“Wind extinguishes a candle and energizes fire. Likewise with randomness, uncertainty, chaos: you want to use them, not hide from them. You want to be the fire and wish for the wind.” —Nassim Nicholas Taleb in Antifragile: Things That Gain from Disorder
My husband and I had to roll with randomness twice recently.
The first time was two weekends ago when we planned a trip to London, ON to see my son at university. It was my birthday, so we were fulfilling my wish to get a birthday hug from both my children before the weekend was out. Our plan was to get up on Saturday morning, relax, do some reading, maybe some gardening and then meander down to stay with some friends in Kingston, ON on Saturday night. From there we would rise early on Sunday morning and drive to London to watch my son pitch from the bullpen in baseball game and have a quick visit.
Then . . . at 9:45 on Saturday morning my son sent a text: “I’m in Toronto with the team, and I just found out I’m starting the 2:00 game.” We live a 4-hour drive away from Toronto. I hadn’t showered or packed or prepared in any way, but we ran with it. We threw a few things in an overnight back, contacted our friends in Kingston to adjust the timing, and drove like stink to Toronto.
This unexpected series of events worked out better than our original plan. We got to watch our son be the starting pitcher in a game instead of coming in out of the bullpen, I got to see him on my actual birthday instead of the day after, and when we arrived at our friend’s house in Kingston later, we had nowhere to rush off to, so we enjoyed a leisurely visit and a walk in the conservation area behind their house.
The second gift of randomness arrived on our wedding anniversary. Our plan was to attend a presentation that a friend of ours was giving at the Chateau Laurier for the Canadian Public Relations Society and then go out to dinner. We started our anniversary evening at the Chateau Laurier and enjoyed the event and the opportunity to see our friend.

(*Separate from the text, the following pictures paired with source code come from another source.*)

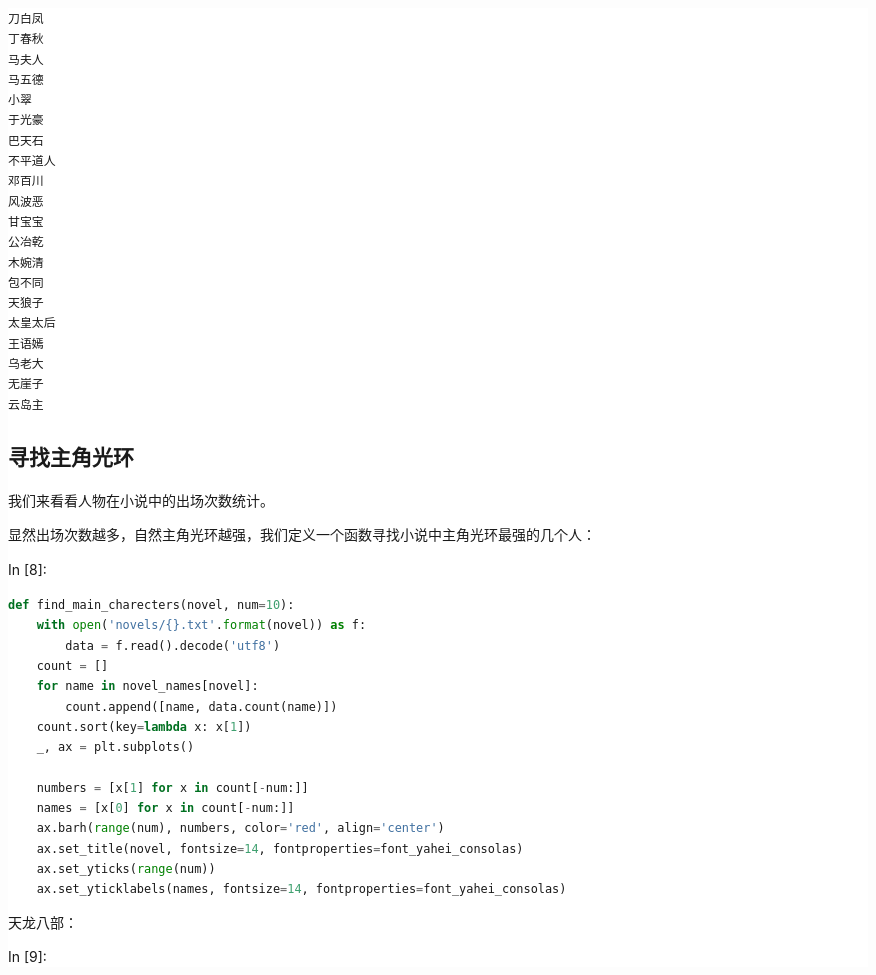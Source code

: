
 ```py
刀白凤
丁春秋
马夫人
马五德
小翠
于光豪
巴天石
不平道人
邓百川
风波恶
甘宝宝
公冶乾
木婉清
包不同
天狼子
太皇太后
王语嫣
乌老大
无崖子
云岛主

```

## 寻找主角光环

我们来看看人物在小说中的出场次数统计。

显然出场次数越多，自然主角光环越强，我们定义一个函数寻找小说中主角光环最强的几个人：

In [8]:

```py
def find_main_charecters(novel, num=10):
    with open('novels/{}.txt'.format(novel)) as f:
        data = f.read().decode('utf8')
    count = []
    for name in novel_names[novel]:
        count.append([name, data.count(name)])
    count.sort(key=lambda x: x[1])
    _, ax = plt.subplots()

    numbers = [x[1] for x in count[-num:]]
    names = [x[0] for x in count[-num:]]
    ax.barh(range(num), numbers, color='red', align='center')
    ax.set_title(novel, fontsize=14, fontproperties=font_yahei_consolas)
    ax.set_yticks(range(num))
    ax.set_yticklabels(names, fontsize=14, fontproperties=font_yahei_consolas)

```

天龙八部：

In [9]:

But when we walked him to the front door where he planned to catch a taxi to the airport, we discovered there was not a taxi in sight. We tried the hotel down the street, where a line-up of taxis always lingers. No luck. There is unrest in the taxi industry in Ottawa at the moment. Our friend was starting to panic about missing his flight, so we said, “We’ll drive you.”
After we dropped him off, my husband and I said, “What now?” We hadn’t anticipated being in the airport part of the city. We decided to head back to our neighbourhood and go to a restaurant that used to be one of our haunts when we were newly married and childless.
Again the surprising series of events worked out better than our original plan. We would never have thought of that restaurant otherwise, so we would have ended up somewhere less meaningful. Now that we are long-married and into empty nest childlessness, we felt like we had come full circle, and the restaurant felt exactly right.
“If you are not a washing machine or a cuckoo clock—in other words, if you are alive—something deep in your soul likes a certain measure of randomness and disorder.” —Nassim Nicholas Taleb
While all this was happening, I was reading Nassim Nicholas Taleb’s book Antifragile: Things That Gain from Disorder. He suggests that systems—and people, marriages and families are systems—need some stress and agitation. Instead of resisting uncertainty, chaos, chance, volatility or disorder, or being extinguished by them like a candle, we should feed off them.
Not just survive, but thrive. Be the fire and wish for the wind. Sometimes it works out better than the original plan.